## About this exercise
The entries below are to be returned as written, with all pictures dropped.

- Opening Delimiter -

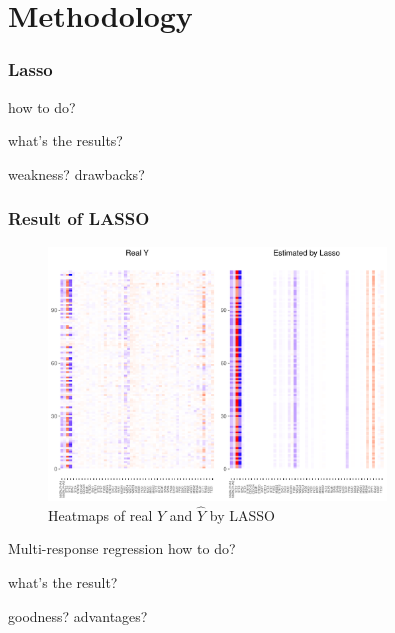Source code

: \section{Methodology}
\begin{frame}
    \sectionpage
\end{frame}

\begin{frame}
    \frametitle{Lasso}

    how to do?

    what's the results?

    weakness? drawbacks?
\end{frame}

\begin{frame}
    \frametitle{Result of LASSO}

    \begin{figure}[h]
        \centering
        \includegraphics[width=0.8\textwidth]{./figs/lasso.pdf}
        \caption{Heatmaps of real $Y$ and $\hat{Y}$ by LASSO}
    \end{figure}    

\end{frame}

\begin{frame}{Multi-response regression}
    how to do? 

    what's the result?

    goodness? advantages?
    
\end{frame}

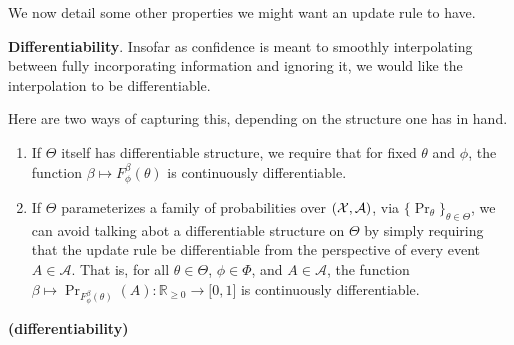 \documentclass{article}
\begin{document}
We now detail some other properties we might want an update rule to have.

\textbf{Differentiability}.
Insofar as confidence is meant to smoothly interpolating between fully incorporating information and ignoring it, we would like the interpolation to be differentiable.

Here are two ways of capturing this, depending on the structure one has in hand.


\begin{URaxioms}
    \item \label{ax:diffble}
    \begin{enumerate}
    \item If $\Theta$ itself has differentiable structure, we require that
        for fixed $\theta$ and $\phi$, the function $\beta \mapsto F^{\beta}_\phi(\theta)$
        is continuously differentiable. %
    \item If $\Theta$ parameterizes a family of probabilities over $(\mathcal X, \mathcal A)$,
        via $\{ \Pr_\theta \}_{\theta \in \Theta}$, we can avoid talking abot a differentiable structure on $\Theta$ by simply requiring that the update rule be differentiable from the perspective of every event $A \in \mathcal A$.
        That is,
        for all $\theta \in \Theta$, $\phi \in \Phi$, and  $A \in \mathcal A$,
        the function $\beta \mapsto \Pr_{F^{\beta}_\phi(\theta)}(A)
        : \mathbb R_{\ge 0} \to \mathbb [0,1]$ is
        continuously differentiable.
            \label{ax:diffble2}
    \end{enumerate}
    \hfill \textbf{(differentiability)}
\end{URaxioms}

\end{document}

- Closing Delimiter -

## Exercise result
Source code

: \section{Methodology}
\begin{frame}
    \sectionpage
\end{frame}

\begin{frame}
    \frametitle{Lasso}

    how to do?

    what's the results?

    weakness? drawbacks?
\end{frame}

\begin{frame}
    \frametitle{Result of LASSO}

    \begin{figure}[h]
        \centering
        \includegraphics[width=0.8\textwidth]{./figs/lasso.pdf}
        \caption{Heatmaps of real $Y$ and $\hat{Y}$ by LASSO}
    \end{figure}    

\end{frame}

\begin{frame}{Multi-response regression}
    how to do? 

    what's the result?

    goodness? advantages?
    
\end{frame}

 \documentclass{article}
\begin{document}
We now detail some other properties we might want an update rule to have.

\textbf{Differentiability}.
Insofar as confidence is meant to smoothly interpolating between fully incorporating information and ignoring it, we would like the interpolation to be differentiable.

Here are two ways of capturing this, depending on the structure one has in hand.


\begin{URaxioms}
    \item \label{ax:diffble}
    \begin{enumerate}
    \item If $\Theta$ itself has differentiable structure, we require that
        for fixed $\theta$ and $\phi$, the function $\beta \mapsto F^{\beta}_\phi(\theta)$
        is continuously differentiable. %
    \item If $\Theta$ parameterizes a family of probabilities over $(\mathcal X, \mathcal A)$,
        via $\{ \Pr_\theta \}_{\theta \in \Theta}$, we can avoid talking abot a differentiable structure on $\Theta$ by simply requiring that the update rule be differentiable from the perspective of every event $A \in \mathcal A$.
        That is,
        for all $\theta \in \Theta$, $\phi \in \Phi$, and  $A \in \mathcal A$,
        the function $\beta \mapsto \Pr_{F^{\beta}_\phi(\theta)}(A)
        : \mathbb R_{\ge 0} \to \mathbb [0,1]$ is
        continuously differentiable.
            \label{ax:diffble2}
    \end{enumerate}
    \hfill \textbf{(differentiability)}
\end{URaxioms}

\end{document}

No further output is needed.